Content starts
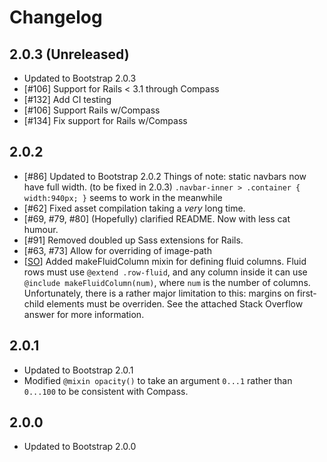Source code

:# Changelog

## 2.0.3 (Unreleased)
* Updated to Bootstrap 2.0.3
* [#106] Support for Rails < 3.1 through Compass
* [#132] Add CI testing
* [#106] Support Rails w/Compass
* [#134] Fix support for Rails w/Compass

## 2.0.2
* [#86] Updated to Bootstrap 2.0.2
Things of note: static navbars now have full width. (to be fixed in 2.0.3) `.navbar-inner > .container { width:940px; }` seems to work in the meanwhile
* [#62] Fixed asset compilation taking a *very* long time.
* [#69, #79, #80] \(Hopefully) clarified README. Now with less cat humour.
* [#91] Removed doubled up Sass extensions for Rails.
* [#63, #73] Allow for overriding of image-path
* [[SO](http://stackoverflow.com/a/9909626/241212)] Added makeFluidColumn mixin for defining fluid columns. Fluid rows must use `@extend .row-fluid`, and any column inside it can use `@include makeFluidColumn(num)`, where `num` is the number of columns. Unfortunately, there is a rather major limitation to this: margins on first-child elements must be overriden. See the attached Stack Overflow answer for more information.

## 2.0.1
* Updated to Bootstrap 2.0.1
* Modified `@mixin opacity()` to take an argument `0...1` rather than `0...100` to be consistent with Compass.

## 2.0.0
* Updated to Bootstrap 2.0.0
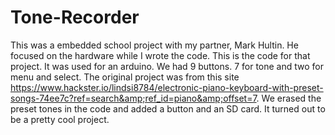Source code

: # Tone-Recorder
This was a embedded school project with my partner, Mark Hultin. He focused on the hardware while I wrote the code. This is the code for that project. It was used for an arduino. We had 9 buttons. 7 for tone and two for menu and select. The original project was from this site https://www.hackster.io/lindsi8784/electronic-piano-keyboard-with-preset-songs-74ee7c?ref=search&amp;ref_id=piano&amp;offset=7. We erased the preset tones in the code and added a button and an SD card. It turned out to be a pretty cool project.
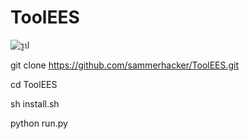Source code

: # ToolEES
![รูป](https://sv1.picz.in.th/images/2022/02/15/rhrh39.jpg)

git clone https://github.com/sammerhacker/ToolEES.git

cd ToolEES

sh install.sh

python run.py
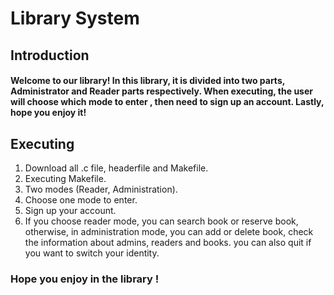 # Library System

## Introduction
####  Welcome to our library!  In this library, it is divided into two parts, Administrator and Reader parts respectively. When executing, the user will choose which mode to enter , then need to sign up an account. Lastly, hope you enjoy it!

## Executing 
1. Download all .c file, headerfile and Makefile.
2. Executing Makefile.
3. Two modes (Reader, Administration).
4. Choose one mode to enter.
5. Sign up your account.
6. If you choose reader mode, you can search book or reserve book, otherwise, in administration mode, you can add or delete book, check the information about admins, readers and books. you can also quit if you want to switch your identity.

### Hope you enjoy in the library !
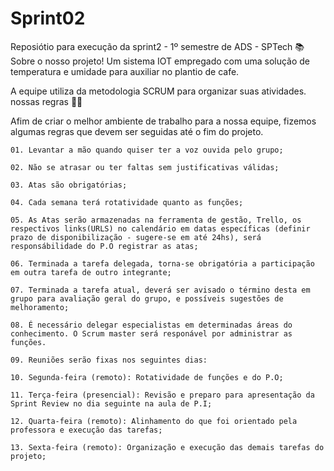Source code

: # Sprint02
Reposiótio para execução da sprint2 - 1º semestre de ADS - SPTech
📚 Sobre o nosso projeto! Um sistema IOT empregado com uma solução de temperatura e umidade para auxiliar no plantio de cafe.

A equipe utiliza da metodologia SCRUM para organizar suas atividades.
nossas regras 🧑‍💼

Afim de criar o melhor ambiente de trabalho para a nossa equipe, fizemos algumas regras que devem ser seguidas até o fim do projeto.

    01. Levantar a mão quando quiser ter a voz ouvida pelo grupo;

    02. Não se atrasar ou ter faltas sem justificativas válidas;

    03. Atas são obrigatórias;

    04. Cada semana terá rotatividade quanto as funções;

    05. As Atas serão armazenadas na ferramenta de gestão, Trello, os respectivos links(URLS) no calendário em datas específicas (definir prazo de disponibilização - sugere-se em até 24hs), será responsábilidade do P.O registrar as atas;

    06. Terminada a tarefa delegada, torna-se obrigatória a participação em outra tarefa de outro integrante;

    07. Terminada a tarefa atual, deverá ser avisado o término desta em grupo para avaliação geral do grupo, e possíveis sugestões de melhoramento;

    08. É necessário delegar especialistas em determinadas áreas do conhecimento. O Scrum master será responável por administrar as funções.

    09. Reuniões serão fixas nos seguintes dias:

    10. Segunda-feira (remoto): Rotatividade de funções e do P.O;

    11. Terça-feira (presencial): Revisão e preparo para apresentação da Sprint Review no dia seguinte na aula de P.I;

    12. Quarta-feira (remoto): Alinhamento do que foi orientado pela professora e execução das tarefas;

    13. Sexta-feira (remoto): Organização e execução das demais tarefas do projeto;
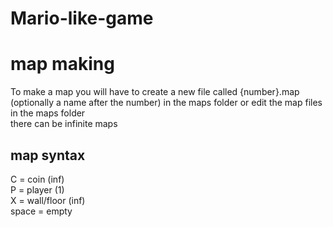 # Mario-like-game
# map making
To make a map you will have to create a new file called {number}.map (optionally a name after the number) in the maps folder or edit the map files in the maps folder  
there can be infinite maps  
## map syntax
C = coin (inf)  
P = player (1)  
X = wall/floor (inf)  
space = empty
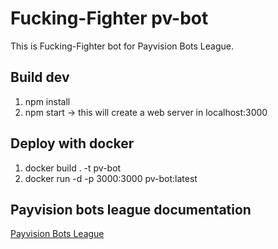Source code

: # Fucking-Fighter pv-bot

This is Fucking-Fighter bot for Payvision Bots League.

## Build dev

1. npm install
2. npm start -> this will create a web server in localhost:3000

## Deploy with docker
1. docker build . -t pv-bot
2. docker run -d -p 3000:3000 pv-bot:latest

## Payvision bots league documentation
[Payvision Bots League](https://toqueteos.github.io/picasion/#/mode_duel)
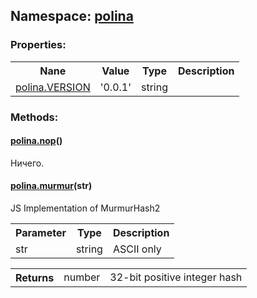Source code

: ## **Namespace: <a href="https://github.com/LiveTex/Node-Polina/tree/master/docs/Node-Polina/polina/polina.md">polina</a>**

 





### **Properties:**

<table>
  <tr>
    <th>Nane</th><th>Value</th><th>Type</th><th>Description</th>
  </tr>
  
  <tr>
    <td><a href="https://github.com/LiveTex/Node-Polina/tree/master/docs/Node-Polina/polina/polina.md">polina.VERSION</a></td><td>'0.0.1'</td><td>string</td><td> </td>
  </tr>
  
</table>




### **Methods:**



#### <a href="https://github.com/LiveTex/Node-Polina/tree/master/docs/Node-Polina/polina/polina.md">polina.nop</a>()
 Ничего. 






#### <a href="https://github.com/LiveTex/Node-Polina/tree/master/docs/Node-Polina/polina/polina.md">polina.murmur</a>(str)
 JS Implementation of MurmurHash2   


<table>
  <tr>
    <th>Parameter</th><th>Type</th><th>Description</th>
  </tr>
  
  <tr>
    <td>str</td><td>string</td><td>ASCII only</td>
  </tr>
  
</table>


<table>
  <tr>
    <th>Returns</th><td>number</td><td>32-bit positive integer hash</td>
  </tr>
</table>






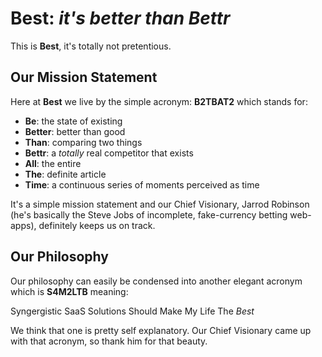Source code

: **Best**: *it's better than Bettr*
==================================

This is **Best**, it's totally not pretentious.

Our Mission Statement
---------------------
Here at **Best** we live by the simple acronym: **B2TBAT2** which stands for:
- **Be**: the state of existing
- **Better**: better than good
- **Than**: comparing two things
- **Bettr**: a *totally* real competitor that exists
- **All**: the entire
- **The**: definite article
- **Time**: a continuous series of moments perceived as time

It's a simple mission statement and our Chief Visionary, Jarrod Robinson (he's basically the Steve Jobs of incomplete, fake-currency betting web-apps), definitely keeps us on track.

Our Philosophy
--------------
Our philosophy can easily be condensed into another elegant acronym which is **S4M2LTB** meaning: 

Syngergistic SaaS Solutions Should Make My Life The *Best*

We think that one is pretty self explanatory.  Our Chief Visionary came up with that acronym, so thank him for that beauty.
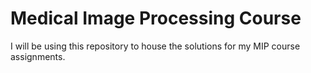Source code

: # Medical Image Processing Course

I will be using this repository to house the solutions for my MIP course assignments. 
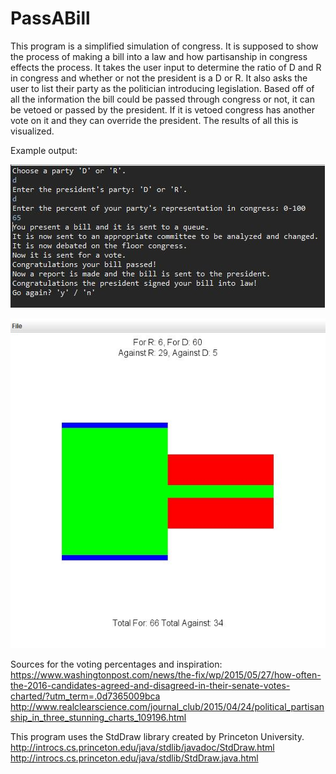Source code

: # PassABill

This program is a simplified simulation of congress. It is supposed to show the process of making a bill into a law and how partisanship in congress effects the process. It takes the user input to determine the ratio of D and R in congress and whether or not the president is a D or R. It also asks the user to list their party as the politician introducing legislation. Based off of all the information the bill could be passed through congress or not, it can be vetoed or passed by the president. If it is vetoed congress has another vote on it and they can override the president. The results of all this is visualized.

Example output:

![alt tag](https://github.com/BradTu/PassABill/blob/master/TextOutput.JPG)

![alt tag](https://github.com/BradTu/PassABill/blob/master/VisualOutput.JPG)

Sources for the voting percentages and inspiration: https://www.washingtonpost.com/news/the-fix/wp/2015/05/27/how-often-the-2016-candidates-agreed-and-disagreed-in-their-senate-votes-charted/?utm_term=.0d7365009bca http://www.realclearscience.com/journal_club/2015/04/24/political_partisanship_in_three_stunning_charts_109196.html

This program uses the StdDraw library created by Princeton University. http://introcs.cs.princeton.edu/java/stdlib/javadoc/StdDraw.html http://introcs.cs.princeton.edu/java/stdlib/StdDraw.java.html
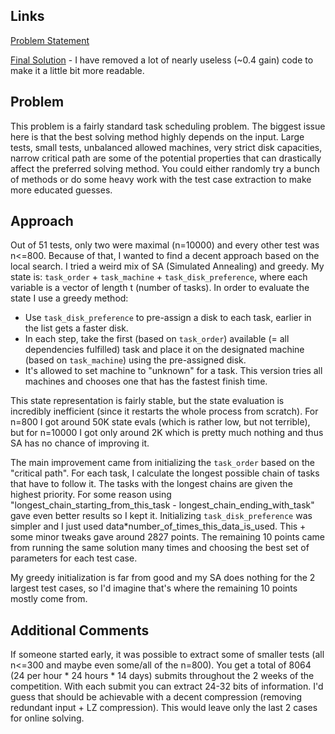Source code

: ## Links
[Problem Statement](https://codeforces.com/contest/1751/problem/A)

[Final Solution](https://github.com/FakePsyho/cpcontests/blob/master/various/huawei2/main.cpp) - I have removed a lot of nearly useless (~0.4 gain) code to make it a little bit more readable.
## Problem
This problem is a fairly standard task scheduling problem. The biggest issue here is that the best solving method highly depends on the input. Large tests, small tests, unbalanced allowed machines, very strict disk capacities, narrow critical path are some of the potential properties that can drastically affect the preferred solving method. You could either randomly try a bunch of methods or do some heavy work with the test case extraction to make more educated guesses.

## Approach
Out of 51 tests, only two were maximal (n=10000) and every other test was n<=800. Because of that, I wanted to find a decent approach based on the local search. I tried a weird mix of SA (Simulated Annealing) and greedy. 
My state is: `task_order` + `task_machine` + `task_disk_preference`, where each variable is a vector of length t (number of tasks).
In order to evaluate the state I use a greedy method: 
- Use `task_disk_preference` to pre-assign a disk to each task, earlier in the list gets a faster disk.
- In each step, take the first (based on `task_order`) available (= all dependencies fulfilled) task and place it on the designated machine (based on `task_machine`) using the pre-assigned disk.
- It's allowed to set machine to "unknown" for a task. This version tries all machines and chooses one that has the fastest finish time.

This state representation is fairly stable, but the state evaluation is incredibly inefficient (since it restarts the whole process from scratch). For n=800 I got around 50K state evals (which is rather low, but not terrible), but for n=10000 I got only around 2K which is pretty much nothing and thus SA has no chance of improving it.

The main improvement came from initializing the `task_order` based on the "critical path". For each task, I calculate the longest possible chain of tasks that have to follow it. The tasks with the longest chains are given the highest priority. For some reason using "longest_chain_starting_from_this_task - longest_chain_ending_with_task" gave even better results so I kept it. Initializing `task_disk_preference` was simpler and I just used data*number_of_times_this_data_is_used. This + some minor tweaks gave around 2827 points. The remaining 10 points came from running the same solution many times and choosing the best set of parameters for each test case.

My greedy initialization is far from good and my SA does nothing for the 2 largest test cases, so I'd imagine that's where the remaining 10 points mostly come from. 

## Additional Comments
If someone started early, it was possible to extract some of smaller tests (all n<=300 and maybe even some/all of the n=800). You get a total of 8064 (24 per hour * 24 hours * 14 days) submits throughout the 2 weeks of the competition. With each submit you can extract 24-32 bits of information. I'd guess that should be achievable with a decent compression (removing redundant input + LZ compression). This would leave only the last 2 cases for online solving.




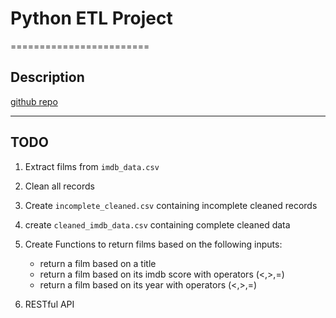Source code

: # Python ETL Project
========================
## Description

[github repo](https://github.com/michaelmaca/imdbProjext)

---------------
## TODO

1. Extract films from ``imdb_data.csv``

2. Clean all records

3. Create `incomplete_cleaned.csv` containing incomplete cleaned records

4. create `cleaned_imdb_data.csv` containing complete cleaned data

5. Create Functions to return films based on the following inputs:

	* return a film based on a title
	* return a film based on its imdb score with operators (<,>,=)
	* return a film based on its year with operators (<,>,=)

6. RESTful API

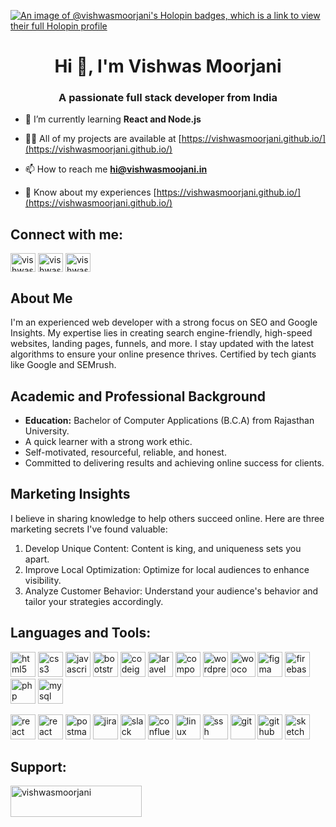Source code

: [![An image of @vishwasmoorjani's Holopin badges, which is a link to view their full Holopin profile](https://holopin.me/vishwasmoorjani)](https://holopin.io/@vishwasmoorjani)


<h1 align="center">Hi 👋, I'm Vishwas Moorjani</h1>
<h3 align="center">A passionate full stack developer from India</h3>

- 🌱 I’m currently learning **React and Node.js**

- 👨‍💻 All of my projects are available at [https://vishwasmoorjani.github.io/](https://vishwasmoorjani.github.io/)

- 📫 How to reach me **hi@vishwasmoojani.in**

- 📄 Know about my experiences [https://vishwasmoorjani.github.io/](https://vishwasmoorjani.github.io/)

## Connect with me:
<p align="left">
<a href="https://www.linkedin.com/in/vishwas-moorjani/" target="blank"><img align="center" src="https://cdn.jsdelivr.net/gh/devicons/devicon/icons/linkedin/linkedin-original.svg" alt="vishwasmoorjani" height="30" width="40" /></a>
<a href="https://twitter.com/vishwasmoorjani" target="blank"><img align="center" src="https://cdn.jsdelivr.net/gh/devicons/devicon/icons/twitter/twitter-original.svg" alt="vishwasmoorjani" height="30" width="40" /></a>
<a href="https://www.instagram.com/vishwasmoorjani/" target="blank"><img align="center" src="https://skillicons.dev/icons?i=instagram" alt="vishwasmoorjani" height="30" width="40" /></a>
</p>

## About Me

I'm an experienced web developer with a strong focus on SEO and Google Insights. My expertise lies in creating search engine-friendly, high-speed websites, landing pages, funnels, and more. I stay updated with the latest algorithms to ensure your online presence thrives. Certified by tech giants like Google and SEMrush.

## Academic and Professional Background

- **Education:** Bachelor of Computer Applications (B.C.A) from Rajasthan University.
- A quick learner with a strong work ethic.
- Self-motivated, resourceful, reliable, and honest.
- Committed to delivering results and achieving online success for clients.

## Marketing Insights

I believe in sharing knowledge to help others succeed online. Here are three marketing secrets I've found valuable:

1. Develop Unique Content: Content is king, and uniqueness sets you apart.
2. Improve Local Optimization: Optimize for local audiences to enhance visibility.
3. Analyze Customer Behavior: Understand your audience's behavior and tailor your strategies accordingly.


## Languages and Tools:
<p align="left"> 
    <img src="https://cdn.jsdelivr.net/gh/devicons/devicon/icons/html5/html5-original.svg" alt="html5" width="40" height="40"/>  
    <img src="https://cdn.jsdelivr.net/gh/devicons/devicon/icons/css3/css3-original.svg" alt="css3" width="40" height="40"/>  
    <img src="https://cdn.jsdelivr.net/gh/devicons/devicon/icons/javascript/javascript-original.svg" alt="javascript" width="40" height="40"/>  
    <img src="https://cdn.jsdelivr.net/gh/devicons/devicon/icons/bootstrap/bootstrap-original.svg" alt="bootstrap" width="40" height="40"/>  
    <img src="https://cdn.worldvectorlogo.com/logos/codeigniter.svg" alt="codeigniter" width="40" height="40"/> 
    <img src="https://skillicons.dev/icons?i=laravel" alt="laravel" width="40" height="40"/> 
    <img src="https://cdn.jsdelivr.net/gh/devicons/devicon/icons/composer/composer-original.svg" alt="composer" width="40" height="40"/> 
    <img src="https://cdn.jsdelivr.net/gh/devicons/devicon/icons/wordpress/wordpress-original.svg" alt="wordpress" width="40" height="40"/> 
    <img src="https://cdn.jsdelivr.net/gh/devicons/devicon/icons/woocommerce/woocommerce-original.svg" alt="woocommerce" width="40" height="40"/> 
    <img src="https://www.vectorlogo.zone/logos/figma/figma-icon.svg" alt="figma" width="40" height="40"/>  
    <img src="https://www.vectorlogo.zone/logos/firebase/firebase-icon.svg" alt="firebase" width="40" height="40"/>  
    <img src="https://cdn.jsdelivr.net/gh/devicons/devicon/icons/php/php-original.svg" alt="php" width="40" height="40"/>
    <img src="https://cdn.jsdelivr.net/gh/devicons/devicon/icons/mysql/mysql-original.svg" alt="mysql" width="40" height="40"/>
</p>
<p align="left">
    <img src="https://cdn.jsdelivr.net/gh/devicons/devicon/icons/react/react-original.svg" alt="react" width="40" height="40"/>
    <img src="https://cdn.jsdelivr.net/gh/devicons/devicon/icons/nodejs/nodejs-original.svg" alt="react" width="40" height="40"/>
    <img src="https://www.vectorlogo.zone/logos/getpostman/getpostman-icon.svg" alt="postman" width="40" height="40"/>
    <img src="https://cdn.jsdelivr.net/gh/devicons/devicon/icons/jira/jira-original.svg" alt="jira" width="40" height="40"/>  
    <img src="https://cdn.jsdelivr.net/gh/devicons/devicon/icons/slack/slack-original.svg" alt="slack" width="40" height="40"/>  
    <img src="https://cdn.jsdelivr.net/gh/devicons/devicon/icons/confluence/confluence-original.svg" alt="confluence" width="40" height="40"/>  
    <img src="https://cdn.jsdelivr.net/gh/devicons/devicon/icons/linux/linux-original.svg" alt="linux" width="40" height="40"/>  
    <img src="https://cdn.jsdelivr.net/gh/devicons/devicon/icons/ssh/ssh-original.svg" alt="ssh" width="40" height="40"/>  
    <img src="https://www.vectorlogo.zone/logos/git-scm/git-scm-icon.svg" alt="git" width="40" height="40"/>  
    <img src="https://skillicons.dev/icons?i=github" alt="github" width="40" height="40"/>  
    <img src="https://www.vectorlogo.zone/logos/sketchapp/sketchapp-icon.svg" alt="sketch" width="40" height="40"/>

</p>

## Support:
<p><a href="https://www.buymeacoffee.com/vishwasmoorjani"> <img align="left" src="https://cdn.buymeacoffee.com/buttons/v2/default-yellow.png" height="50" width="210" alt="vishwasmoorjani" /></a></p><br><br>

<!--
**VishwasMoorjani/VishwasMoorjani** is a ✨ _special_ ✨ repository because its `README.md` (this file) appears on your GitHub profile.

Here are some ideas to get you started:

- 🔭 I’m currently working on ...
- 🌱 I’m currently learning ...
- 👯 I’m looking to collaborate on ...
- 🤔 I’m looking for help with ...
- 💬 Ask me about ...
- 📫 How to reach me: ...
- 😄 Pronouns: ...
- ⚡ Fun fact: ...
-->
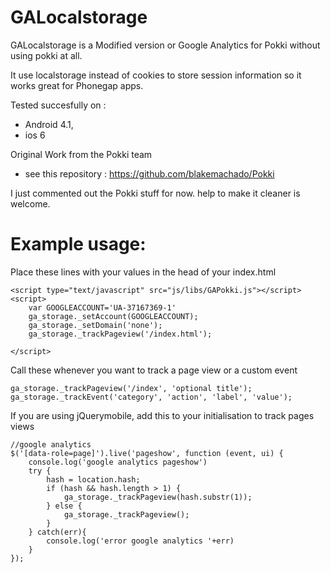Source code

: GALocalstorage
==============

GALocalstorage is a Modified version or Google Analytics for Pokki without using pokki at all.

It use localstorage instead of cookies to store session information so it works great for Phonegap apps.

Tested succesfully on :
 * Android 4.1, 
 * ios 6

Original Work from the Pokki team 
 * see this repository : https://github.com/blakemachado/Pokki

I just commented out the Pokki stuff for now. help to make it cleaner is welcome.


Example usage:
==============

Place these lines with your values in the head of your index.html

    <script type="text/javascript" src="js/libs/GAPokki.js"></script>
    <script>
        var GOOGLEACCOUNT='UA-37167369-1'
        ga_storage._setAccount(GOOGLEACCOUNT);
        ga_storage._setDomain('none');
        ga_storage._trackPageview('/index.html');
        
    </script>

Call these whenever you want to track a page view or a custom event

    ga_storage._trackPageview('/index', 'optional title');
    ga_storage._trackEvent('category', 'action', 'label', 'value');
    
If you are using jQuerymobile, add this to your initialisation to track pages views 

    //google analytics
    $('[data-role=page]').live('pageshow', function (event, ui) {
        console.log('google analytics pageshow')
    	try {
    		hash = location.hash;
    		if (hash && hash.length > 1) {
    			ga_storage._trackPageview(hash.substr(1));
    		} else {
    			ga_storage._trackPageview();
    		}
    	} catch(err){
    		console.log('error google analytics '+err)
    	}
    });
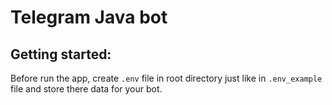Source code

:# Telegram Java bot

## Getting started:

Before run the app, create `.env` file in root directory just like in `.env_example` file and store there data for your bot.

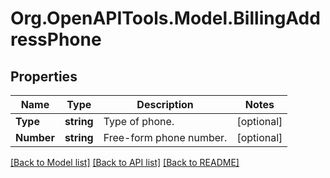 # Org.OpenAPITools.Model.BillingAddressPhone
## Properties

Name | Type | Description | Notes
------------ | ------------- | ------------- | -------------
**Type** | **string** | Type of phone. | [optional] 
**Number** | **string** | Free-form phone number. | [optional] 

[[Back to Model list]](../README.md#documentation-for-models) [[Back to API list]](../README.md#documentation-for-api-endpoints) [[Back to README]](../README.md)

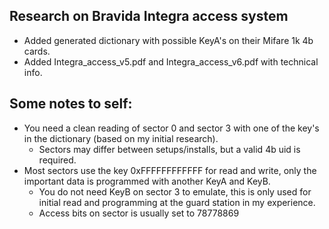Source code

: ## Research on Bravida Integra access system
* Added generated dictionary with possible KeyA's on their Mifare 1k 4b cards.
* Added Integra_access_v5.pdf and Integra_access_v6.pdf with technical info.

## Some notes to self:
* You need a clean reading of sector 0 and sector 3 with one of the key's in the dictionary (based on my initial research).
  * Sectors may differ between setups/installs, but a valid 4b uid is required.
* Most sectors use the key 0xFFFFFFFFFFFF for read and write, only the important data is programmed with another KeyA and KeyB.
  * You do not need KeyB on sector 3 to emulate, this is only used for initial read and programming at the guard station in my experience.
  * Access bits on sector is usually set to 78778869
Content ends
WHAT THE TASK ASKS
Copy the lines exactly as they appear from the opening of the entries above through the line with "extensions for Rails.", excluding all pictures.

THE ANSWER
Source code

:# Changelog

## 2.0.3 (Unreleased)
* Updated to Bootstrap 2.0.3
* [#106] Support for Rails < 3.1 through Compass
* [#132] Add CI testing
* [#106] Support Rails w/Compass
* [#134] Fix support for Rails w/Compass

## 2.0.2
* [#86] Updated to Bootstrap 2.0.2
Things of note: static navbars now have full width. (to be fixed in 2.0.3) `.navbar-inner > .container { width:940px; }` seems to work in the meanwhile
* [#62] Fixed asset compilation taking a *very* long time.
* [#69, #79, #80] \(Hopefully) clarified README. Now with less cat humour.
* [#91] Removed doubled up Sass extensions for Rails.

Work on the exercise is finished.